*** AVAILABLE RECORDS ***

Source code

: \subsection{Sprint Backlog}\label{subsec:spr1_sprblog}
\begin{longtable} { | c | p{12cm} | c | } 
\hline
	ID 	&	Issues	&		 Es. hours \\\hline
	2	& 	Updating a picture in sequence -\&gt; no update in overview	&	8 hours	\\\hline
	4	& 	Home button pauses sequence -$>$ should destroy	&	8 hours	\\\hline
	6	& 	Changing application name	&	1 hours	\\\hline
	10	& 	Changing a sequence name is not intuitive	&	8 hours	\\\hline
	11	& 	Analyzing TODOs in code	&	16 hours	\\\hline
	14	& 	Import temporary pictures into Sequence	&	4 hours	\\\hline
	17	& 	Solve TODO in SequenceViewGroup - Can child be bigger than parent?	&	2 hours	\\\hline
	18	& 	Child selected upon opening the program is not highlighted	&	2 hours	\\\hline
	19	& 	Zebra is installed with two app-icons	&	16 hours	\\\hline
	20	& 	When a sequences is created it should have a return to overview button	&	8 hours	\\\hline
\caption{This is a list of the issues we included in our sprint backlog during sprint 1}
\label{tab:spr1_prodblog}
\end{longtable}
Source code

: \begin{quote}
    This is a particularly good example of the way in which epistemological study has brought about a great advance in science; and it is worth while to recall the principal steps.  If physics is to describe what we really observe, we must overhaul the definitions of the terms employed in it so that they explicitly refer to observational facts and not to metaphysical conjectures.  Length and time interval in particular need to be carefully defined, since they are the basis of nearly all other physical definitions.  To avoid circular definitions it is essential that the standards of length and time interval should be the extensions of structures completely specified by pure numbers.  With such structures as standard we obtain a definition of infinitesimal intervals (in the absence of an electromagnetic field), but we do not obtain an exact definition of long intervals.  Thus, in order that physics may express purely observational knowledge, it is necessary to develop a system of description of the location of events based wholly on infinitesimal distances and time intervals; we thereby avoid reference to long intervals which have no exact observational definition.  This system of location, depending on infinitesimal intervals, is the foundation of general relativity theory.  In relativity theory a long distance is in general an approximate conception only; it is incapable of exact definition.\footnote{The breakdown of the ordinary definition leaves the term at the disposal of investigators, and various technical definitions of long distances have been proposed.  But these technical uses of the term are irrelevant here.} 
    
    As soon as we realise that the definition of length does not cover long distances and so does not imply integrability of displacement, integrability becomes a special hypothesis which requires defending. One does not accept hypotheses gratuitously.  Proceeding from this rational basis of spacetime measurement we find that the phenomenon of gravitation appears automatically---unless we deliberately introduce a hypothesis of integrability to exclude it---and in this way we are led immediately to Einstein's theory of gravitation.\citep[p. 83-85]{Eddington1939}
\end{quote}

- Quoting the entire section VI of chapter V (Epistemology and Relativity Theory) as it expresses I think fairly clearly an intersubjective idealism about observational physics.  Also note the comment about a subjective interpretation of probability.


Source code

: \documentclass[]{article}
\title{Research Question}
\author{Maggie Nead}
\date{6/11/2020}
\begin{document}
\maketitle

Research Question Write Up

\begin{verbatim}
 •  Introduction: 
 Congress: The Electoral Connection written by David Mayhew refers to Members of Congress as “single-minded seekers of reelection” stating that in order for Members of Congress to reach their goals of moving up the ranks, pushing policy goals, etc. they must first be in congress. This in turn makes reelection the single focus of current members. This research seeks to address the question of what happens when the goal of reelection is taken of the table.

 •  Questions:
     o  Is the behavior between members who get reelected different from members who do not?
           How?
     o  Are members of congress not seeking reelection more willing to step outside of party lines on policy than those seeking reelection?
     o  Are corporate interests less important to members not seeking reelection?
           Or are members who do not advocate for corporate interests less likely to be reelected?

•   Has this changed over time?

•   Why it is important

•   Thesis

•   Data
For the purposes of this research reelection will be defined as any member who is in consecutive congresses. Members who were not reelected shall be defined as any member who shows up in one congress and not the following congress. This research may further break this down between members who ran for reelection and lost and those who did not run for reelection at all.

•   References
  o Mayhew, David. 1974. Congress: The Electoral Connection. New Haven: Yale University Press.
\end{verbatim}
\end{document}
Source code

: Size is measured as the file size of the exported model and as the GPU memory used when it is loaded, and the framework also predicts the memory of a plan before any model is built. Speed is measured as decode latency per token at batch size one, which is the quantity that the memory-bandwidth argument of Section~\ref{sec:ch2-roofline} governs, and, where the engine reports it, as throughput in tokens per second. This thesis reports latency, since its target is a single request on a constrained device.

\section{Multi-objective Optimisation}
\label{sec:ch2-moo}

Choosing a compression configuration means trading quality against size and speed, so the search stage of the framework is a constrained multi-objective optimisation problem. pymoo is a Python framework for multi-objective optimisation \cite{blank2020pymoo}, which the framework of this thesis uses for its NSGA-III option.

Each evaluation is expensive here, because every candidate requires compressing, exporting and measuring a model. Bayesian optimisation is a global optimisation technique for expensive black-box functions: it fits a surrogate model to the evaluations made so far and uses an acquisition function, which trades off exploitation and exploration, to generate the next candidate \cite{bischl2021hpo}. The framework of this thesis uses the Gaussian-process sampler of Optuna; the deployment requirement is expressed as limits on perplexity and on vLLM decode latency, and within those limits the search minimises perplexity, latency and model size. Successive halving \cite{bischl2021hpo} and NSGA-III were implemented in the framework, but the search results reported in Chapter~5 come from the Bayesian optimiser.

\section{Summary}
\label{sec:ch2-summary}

*** End of AVAILABLE RECORDS ***

[WHAT TO WORK ON] Retype the data shown above so that each line matches the original.

[WRITTEN RESPONSE]
Source code

: \subsection{Sprint Backlog}\label{subsec:spr1_sprblog}
\begin{longtable} { | c | p{12cm} | c | } 
\hline
	ID 	&	Issues	&		 Es. hours \\\hline
	2	& 	Updating a picture in sequence -\&gt; no update in overview	&	8 hours	\\\hline
	4	& 	Home button pauses sequence -$>$ should destroy	&	8 hours	\\\hline
	6	& 	Changing application name	&	1 hours	\\\hline
	10	& 	Changing a sequence name is not intuitive	&	8 hours	\\\hline
	11	& 	Analyzing TODOs in code	&	16 hours	\\\hline
	14	& 	Import temporary pictures into Sequence	&	4 hours	\\\hline
	17	& 	Solve TODO in SequenceViewGroup - Can child be bigger than parent?	&	2 hours	\\\hline
	18	& 	Child selected upon opening the program is not highlighted	&	2 hours	\\\hline
	19	& 	Zebra is installed with two app-icons	&	16 hours	\\\hline
	20	& 	When a sequences is created it should have a return to overview button	&	8 hours	\\\hline
\caption{This is a list of the issues we included in our sprint backlog during sprint 1}
\label{tab:spr1_prodblog}
\end{longtable}
Source code

: \begin{quote}
    This is a particularly good example of the way in which epistemological study has brought about a great advance in science; and it is worth while to recall the principal steps.  If physics is to describe what we really observe, we must overhaul the definitions of the terms employed in it so that they explicitly refer to observational facts and not to metaphysical conjectures.  Length and time interval in particular need to be carefully defined, since they are the basis of nearly all other physical definitions.  To avoid circular definitions it is essential that the standards of length and time interval should be the extensions of structures completely specified by pure numbers.  With such structures as standard we obtain a definition of infinitesimal intervals (in the absence of an electromagnetic field), but we do not obtain an exact definition of long intervals.  Thus, in order that physics may express purely observational knowledge, it is necessary to develop a system of description of the location of events based wholly on infinitesimal distances and time intervals; we thereby avoid reference to long intervals which have no exact observational definition.  This system of location, depending on infinitesimal intervals, is the foundation of general relativity theory.  In relativity theory a long distance is in general an approximate conception only; it is incapable of exact definition.\footnote{The breakdown of the ordinary definition leaves the term at the disposal of investigators, and various technical definitions of long distances have been proposed.  But these technical uses of the term are irrelevant here.} 
    
    As soon as we realise that the definition of length does not cover long distances and so does not imply integrability of displacement, integrability becomes a special hypothesis which requires defending. One does not accept hypotheses gratuitously.  Proceeding from this rational basis of spacetime measurement we find that the phenomenon of gravitation appears automatically---unless we deliberately introduce a hypothesis of integrability to exclude it---and in this way we are led immediately to Einstein's theory of gravitation.\citep[p. 83-85]{Eddington1939}
\end{quote}

- Quoting the entire section VI of chapter V (Epistemology and Relativity Theory) as it expresses I think fairly clearly an intersubjective idealism about observational physics.  Also note the comment about a subjective interpretation of probability.


Source code

: \documentclass[]{article}
\title{Research Question}
\author{Maggie Nead}
\date{6/11/2020}
\begin{document}
\maketitle

Research Question Write Up

\begin{verbatim}
 •  Introduction: 
 Congress: The Electoral Connection written by David Mayhew refers to Members of Congress as “single-minded seekers of reelection” stating that in order for Members of Congress to reach their goals of moving up the ranks, pushing policy goals, etc. they must first be in congress. This in turn makes reelection the single focus of current members. This research seeks to address the question of what happens when the goal of reelection is taken of the table.

 •  Questions:
     o  Is the behavior between members who get reelected different from members who do not?
           How?
     o  Are members of congress not seeking reelection more willing to step outside of party lines on policy than those seeking reelection?
     o  Are corporate interests less important to members not seeking reelection?
           Or are members who do not advocate for corporate interests less likely to be reelected?

•   Has this changed over time?

•   Why it is important

•   Thesis

•   Data
For the purposes of this research reelection will be defined as any member who is in consecutive congresses. Members who were not reelected shall be defined as any member who shows up in one congress and not the following congress. This research may further break this down between members who ran for reelection and lost and those who did not run for reelection at all.

•   References
  o Mayhew, David. 1974. Congress: The Electoral Connection. New Haven: Yale University Press.
\end{verbatim}
\end{document}
Source code

: Size is measured as the file size of the exported model and as the GPU memory used when it is loaded, and the framework also predicts the memory of a plan before any model is built. Speed is measured as decode latency per token at batch size one, which is the quantity that the memory-bandwidth argument of Section~\ref{sec:ch2-roofline} governs, and, where the engine reports it, as throughput in tokens per second. This thesis reports latency, since its target is a single request on a constrained device.

\section{Multi-objective Optimisation}
\label{sec:ch2-moo}

Choosing a compression configuration means trading quality against size and speed, so the search stage of the framework is a constrained multi-objective optimisation problem. pymoo is a Python framework for multi-objective optimisation \cite{blank2020pymoo}, which the framework of this thesis uses for its NSGA-III option.

Each evaluation is expensive here, because every candidate requires compressing, exporting and measuring a model. Bayesian optimisation is a global optimisation technique for expensive black-box functions: it fits a surrogate model to the evaluations made so far and uses an acquisition function, which trades off exploitation and exploration, to generate the next candidate \cite{bischl2021hpo}. The framework of this thesis uses the Gaussian-process sampler of Optuna; the deployment requirement is expressed as limits on perplexity and on vLLM decode latency, and within those limits the search minimises perplexity, latency and model size. Successive halving \cite{bischl2021hpo} and NSGA-III were implemented in the framework, but the search results reported in Chapter~5 come from the Bayesian optimiser.

\section{Summary}
\label{sec:ch2-summary}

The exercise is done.